*THE PROBLEM*
If a line in the data below includes the string "motor", please return a copy of it.
Segment Open
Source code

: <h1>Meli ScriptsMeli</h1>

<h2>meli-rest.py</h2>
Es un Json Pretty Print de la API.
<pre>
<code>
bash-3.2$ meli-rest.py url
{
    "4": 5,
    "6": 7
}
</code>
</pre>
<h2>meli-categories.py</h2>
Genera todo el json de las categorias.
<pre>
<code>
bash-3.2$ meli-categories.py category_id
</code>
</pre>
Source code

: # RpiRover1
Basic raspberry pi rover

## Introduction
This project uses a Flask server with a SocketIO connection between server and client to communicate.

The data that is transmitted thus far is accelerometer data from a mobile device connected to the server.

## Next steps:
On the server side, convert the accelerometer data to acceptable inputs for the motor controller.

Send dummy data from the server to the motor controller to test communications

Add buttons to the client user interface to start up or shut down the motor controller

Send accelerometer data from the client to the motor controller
Segment Closed
*TASK SOLUTION*
On the server side, convert the accelerometer data to acceptable inputs for the motor controller.
Send dummy data from the server to the motor controller to test communications
Add buttons to the client user interface to start up or shut down the motor controller
Send accelerometer data from the client to the motor controller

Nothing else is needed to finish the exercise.